My horses work on the ranch in the summer, but I
winter them here in Laurel and when I hauled them
home in October the mystery goat came running to
make new friends.
He never left again.
Over the winter, this undocumented ruminant
adopted the quirk that the one-inch pipe supporting
my windsock was his personal hiding place.
Every time he spotted our approach he would
sprint through the sagebrush to conceal himself
behind the pipe; an oddity earning him the name
Windsock.
When spring came and it was time for my ponies and
mules to return to the ranch, I debated what to do
with Windsock.
I chummed my horses into the corral with
grain and before long, Windsock jumped into the tall
feeder to finish the horse grain.
With his attention focused on the corn, I
crept up and snatched his horns.
“You are going with the horses,” I mumbled as
I man-handled him into the nose cone of the trailer.

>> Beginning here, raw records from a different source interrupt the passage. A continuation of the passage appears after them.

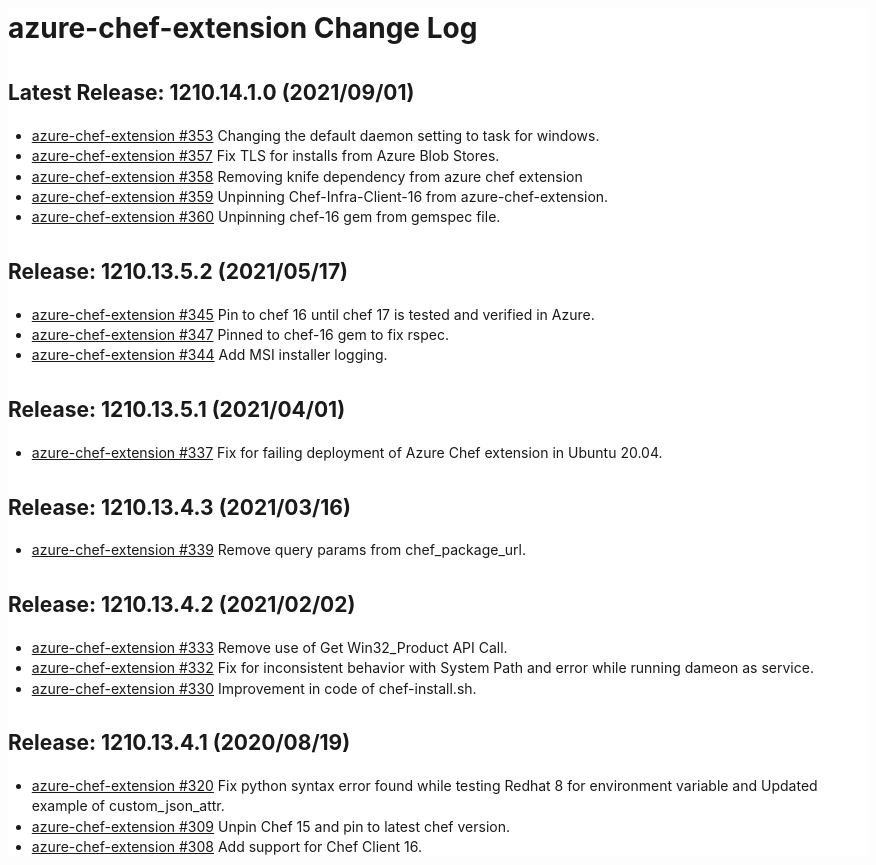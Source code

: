 # azure-chef-extension Change Log

## Latest Release: 1210.14.1.0 (2021/09/01)
* [azure-chef-extension #353](https://github.com/chef-partners/azure-chef-extension/pull/353) Changing the default daemon setting to task for windows.
* [azure-chef-extension #357](https://github.com/chef-partners/azure-chef-extension/pull/357) Fix TLS for installs from Azure Blob Stores.
* [azure-chef-extension #358](https://github.com/chef-partners/azure-chef-extension/pull/358) Removing knife dependency from azure chef extension
* [azure-chef-extension #359](https://github.com/chef-partners/azure-chef-extension/pull/359) Unpinning Chef-Infra-Client-16 from azure-chef-extension.
* [azure-chef-extension #360](https://github.com/chef-partners/azure-chef-extension/pull/360) Unpinning chef-16 gem from gemspec file.

## Release: 1210.13.5.2 (2021/05/17)
* [azure-chef-extension #345](https://github.com/chef-partners/azure-chef-extension/pull/345) Pin to chef 16 until chef 17 is tested and verified in Azure.
* [azure-chef-extension #347](https://github.com/chef-partners/azure-chef-extension/pull/347) Pinned to chef-16 gem to fix rspec.
* [azure-chef-extension #344](https://github.com/chef-partners/azure-chef-extension/pull/344) Add MSI installer logging.

## Release: 1210.13.5.1 (2021/04/01)
* [azure-chef-extension #337](https://github.com/chef-partners/azure-chef-extension/pull/337) Fix for failing deployment of Azure Chef extension in Ubuntu 20.04.

## Release: 1210.13.4.3 (2021/03/16)
* [azure-chef-extension #339](https://github.com/chef-partners/azure-chef-extension/pull/339) Remove query params from chef_package_url.

## Release: 1210.13.4.2 (2021/02/02)
* [azure-chef-extension #333](https://github.com/chef-partners/azure-chef-extension/pull/333) Remove use of Get Win32_Product API Call.
* [azure-chef-extension #332](https://github.com/chef-partners/azure-chef-extension/pull/332) Fix for inconsistent behavior with System Path and error while running dameon as service.
* [azure-chef-extension #330](https://github.com/chef-partners/azure-chef-extension/pull/330) Improvement in code of chef-install.sh.

## Release: 1210.13.4.1 (2020/08/19)
* [azure-chef-extension #320](https://github.com/chef-partners/azure-chef-extension/pull/320) Fix python syntax error found while testing Redhat 8 for environment variable and Updated example of custom_json_attr.
* [azure-chef-extension #309](https://github.com/chef-partners/azure-chef-extension/pull/309) Unpin Chef 15 and pin to latest chef version.
* [azure-chef-extension #308](https://github.com/chef-partners/azure-chef-extension/pull/308) Add support for Chef Client 16.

The following fall, when it came time to haul my
ponies home to Laurel, Windsock was too large to
heft into the nosecone.
I loaded the
mules and horses before crowding him under the mass
of legs and slamming the trailer gate.
He worked his way to the front before bedding
down under my mule team.
Two hours later, once back in Laurel,
Windsock exploded from the trailer as happy as could
be.
I
continued this twice-a-year event until the
neighboring subdivision filled with houses, people
and flower gardens.
Windsock viewed fences as no more a boundary
than the goat honor system, so he began grazing the
nearby flora and fauna.
When neighbors called to pleasantly inform me
my goat was in their flower bed I answered, “I don’t
own a goat,” which was technically, but not
politically correct.
I had won my first election in 2006 by a
whopping three votes, so I worried Windsock’s flower
antics could endanger my 2008 re-election campaign.
I granted him year round residency at the
ranch and this brings me to my point.
Just as all my neighbors mistakenly thought Windsock
was my goat, most Americans erroneously think our
nation is a democracy.
It is not.
The framers of our Constitution feared the
limited life span of majority rule governments, so
they established a constitutional republic where the
primary function of government is to secure the
natural rights of the governed.
History has proven democracies begin fading
the instant the citizenry learn they can vote
themselves the bounty produced by the sweat of
others and America has entered a democracy driven
death spiral.
With promises of 90 percent tax rates on the
producing class, Democrat presidential candidate
Bernie Sanders is whipping up a feeding frenzy in
the dependency class.
He is leading polls in Iowa and New
Hampshire.
Like Windsock blinded while feeding on free
corn, Americans are equally blinded by promises of
free stuff.
Democracy is a trap with no escape.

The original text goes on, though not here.